● **What needs to be done**:
Check each line of the entries below for the word "помилки", and copy the lines that have it.

● **Raw data**:
+ + + +
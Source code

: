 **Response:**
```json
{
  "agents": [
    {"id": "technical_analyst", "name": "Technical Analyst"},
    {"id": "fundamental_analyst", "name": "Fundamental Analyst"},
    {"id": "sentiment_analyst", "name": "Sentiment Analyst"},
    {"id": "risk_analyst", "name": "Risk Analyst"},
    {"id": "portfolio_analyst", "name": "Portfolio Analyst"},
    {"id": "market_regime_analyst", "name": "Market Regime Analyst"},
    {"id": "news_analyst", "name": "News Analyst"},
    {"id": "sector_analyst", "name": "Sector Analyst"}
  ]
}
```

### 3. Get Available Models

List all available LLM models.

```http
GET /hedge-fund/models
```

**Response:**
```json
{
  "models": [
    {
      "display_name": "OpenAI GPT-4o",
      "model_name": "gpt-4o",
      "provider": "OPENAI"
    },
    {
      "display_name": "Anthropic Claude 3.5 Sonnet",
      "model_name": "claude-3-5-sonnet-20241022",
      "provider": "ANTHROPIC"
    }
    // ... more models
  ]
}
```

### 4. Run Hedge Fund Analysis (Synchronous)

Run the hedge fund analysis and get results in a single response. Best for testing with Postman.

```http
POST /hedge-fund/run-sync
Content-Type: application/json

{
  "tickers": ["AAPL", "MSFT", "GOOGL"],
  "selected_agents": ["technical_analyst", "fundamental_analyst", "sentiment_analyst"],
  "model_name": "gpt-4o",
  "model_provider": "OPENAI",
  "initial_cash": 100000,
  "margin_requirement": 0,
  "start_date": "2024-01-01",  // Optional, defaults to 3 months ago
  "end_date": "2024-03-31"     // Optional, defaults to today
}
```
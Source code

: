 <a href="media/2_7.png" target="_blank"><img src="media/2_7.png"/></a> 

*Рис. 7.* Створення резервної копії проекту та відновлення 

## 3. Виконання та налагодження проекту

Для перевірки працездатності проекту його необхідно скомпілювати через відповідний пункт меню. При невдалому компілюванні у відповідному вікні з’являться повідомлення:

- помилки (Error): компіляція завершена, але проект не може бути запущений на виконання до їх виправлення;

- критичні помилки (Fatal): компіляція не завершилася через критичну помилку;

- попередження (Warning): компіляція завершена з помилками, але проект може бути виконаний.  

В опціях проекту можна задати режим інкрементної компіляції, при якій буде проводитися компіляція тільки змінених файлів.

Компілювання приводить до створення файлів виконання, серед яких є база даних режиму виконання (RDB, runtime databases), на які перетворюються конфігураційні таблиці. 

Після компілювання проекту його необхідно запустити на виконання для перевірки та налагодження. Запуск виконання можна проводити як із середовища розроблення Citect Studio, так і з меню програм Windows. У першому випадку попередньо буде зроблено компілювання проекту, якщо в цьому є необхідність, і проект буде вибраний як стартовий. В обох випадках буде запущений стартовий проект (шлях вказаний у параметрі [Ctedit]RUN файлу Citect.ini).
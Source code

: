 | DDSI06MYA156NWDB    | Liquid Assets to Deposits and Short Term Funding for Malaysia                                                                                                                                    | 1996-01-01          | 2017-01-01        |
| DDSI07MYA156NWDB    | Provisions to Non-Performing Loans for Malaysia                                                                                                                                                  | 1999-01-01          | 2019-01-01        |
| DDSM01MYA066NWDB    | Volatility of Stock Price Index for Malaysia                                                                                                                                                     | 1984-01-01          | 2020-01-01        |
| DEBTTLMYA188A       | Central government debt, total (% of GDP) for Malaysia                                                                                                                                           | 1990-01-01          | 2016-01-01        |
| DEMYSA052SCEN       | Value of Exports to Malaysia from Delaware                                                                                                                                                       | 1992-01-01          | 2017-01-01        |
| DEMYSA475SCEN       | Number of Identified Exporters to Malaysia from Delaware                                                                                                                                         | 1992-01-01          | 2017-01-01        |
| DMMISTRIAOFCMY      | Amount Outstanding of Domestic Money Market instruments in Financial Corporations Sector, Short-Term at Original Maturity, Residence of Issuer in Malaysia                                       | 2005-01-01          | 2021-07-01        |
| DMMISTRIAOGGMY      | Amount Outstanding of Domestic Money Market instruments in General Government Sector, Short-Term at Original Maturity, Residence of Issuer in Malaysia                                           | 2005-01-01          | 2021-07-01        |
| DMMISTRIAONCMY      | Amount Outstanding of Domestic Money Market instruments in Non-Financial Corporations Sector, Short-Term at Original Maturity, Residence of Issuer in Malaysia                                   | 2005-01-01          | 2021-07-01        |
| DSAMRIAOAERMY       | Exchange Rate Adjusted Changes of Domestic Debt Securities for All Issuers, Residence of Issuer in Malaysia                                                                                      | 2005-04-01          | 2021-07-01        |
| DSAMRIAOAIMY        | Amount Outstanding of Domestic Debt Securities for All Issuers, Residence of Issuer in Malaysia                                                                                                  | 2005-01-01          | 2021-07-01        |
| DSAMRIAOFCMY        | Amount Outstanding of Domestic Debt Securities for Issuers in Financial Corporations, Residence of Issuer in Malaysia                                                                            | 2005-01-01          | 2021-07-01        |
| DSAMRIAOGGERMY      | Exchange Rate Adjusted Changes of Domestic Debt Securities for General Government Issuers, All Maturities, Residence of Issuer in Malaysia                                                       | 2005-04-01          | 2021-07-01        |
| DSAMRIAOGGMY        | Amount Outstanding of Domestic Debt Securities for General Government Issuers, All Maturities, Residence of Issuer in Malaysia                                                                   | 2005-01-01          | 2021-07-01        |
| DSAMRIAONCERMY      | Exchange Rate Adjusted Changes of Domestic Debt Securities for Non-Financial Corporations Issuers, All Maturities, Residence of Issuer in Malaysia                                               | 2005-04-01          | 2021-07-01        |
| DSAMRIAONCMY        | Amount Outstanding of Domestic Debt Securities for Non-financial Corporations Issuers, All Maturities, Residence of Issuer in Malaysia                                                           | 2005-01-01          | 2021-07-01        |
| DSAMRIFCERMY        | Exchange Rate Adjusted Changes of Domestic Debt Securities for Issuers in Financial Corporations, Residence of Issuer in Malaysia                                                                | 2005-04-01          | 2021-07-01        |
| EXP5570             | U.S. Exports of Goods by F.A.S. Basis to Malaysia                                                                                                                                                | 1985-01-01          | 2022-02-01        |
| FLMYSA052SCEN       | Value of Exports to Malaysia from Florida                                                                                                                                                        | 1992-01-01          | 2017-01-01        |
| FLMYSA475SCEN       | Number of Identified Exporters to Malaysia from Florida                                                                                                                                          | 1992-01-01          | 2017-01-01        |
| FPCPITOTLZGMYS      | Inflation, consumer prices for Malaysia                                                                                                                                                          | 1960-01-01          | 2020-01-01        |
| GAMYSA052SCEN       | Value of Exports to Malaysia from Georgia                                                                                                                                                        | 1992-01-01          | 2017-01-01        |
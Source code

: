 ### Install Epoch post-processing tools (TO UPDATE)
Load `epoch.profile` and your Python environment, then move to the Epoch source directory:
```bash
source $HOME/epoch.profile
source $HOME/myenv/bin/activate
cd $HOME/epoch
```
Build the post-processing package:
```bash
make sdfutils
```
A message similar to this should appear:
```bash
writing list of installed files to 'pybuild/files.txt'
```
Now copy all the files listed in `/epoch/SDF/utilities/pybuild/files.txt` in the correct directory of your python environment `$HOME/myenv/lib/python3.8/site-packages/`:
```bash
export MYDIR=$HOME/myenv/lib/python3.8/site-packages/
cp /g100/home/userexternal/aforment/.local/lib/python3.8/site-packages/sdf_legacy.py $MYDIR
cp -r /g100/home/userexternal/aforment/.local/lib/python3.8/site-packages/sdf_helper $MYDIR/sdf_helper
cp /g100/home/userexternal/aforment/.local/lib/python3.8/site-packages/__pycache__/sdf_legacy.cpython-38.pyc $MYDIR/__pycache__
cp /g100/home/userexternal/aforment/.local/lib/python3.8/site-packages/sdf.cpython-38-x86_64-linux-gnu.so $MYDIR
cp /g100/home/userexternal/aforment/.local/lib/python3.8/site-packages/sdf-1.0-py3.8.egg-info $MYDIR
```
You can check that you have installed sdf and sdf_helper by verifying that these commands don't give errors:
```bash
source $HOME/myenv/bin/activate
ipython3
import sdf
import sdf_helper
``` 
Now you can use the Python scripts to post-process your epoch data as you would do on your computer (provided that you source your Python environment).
+ + + +
● **Task solution**:
- помилки (Error): компіляція завершена, але проект не може бути запущений на виконання до їх виправлення;
- критичні помилки (Fatal): компіляція не завершилася через критичну помилку;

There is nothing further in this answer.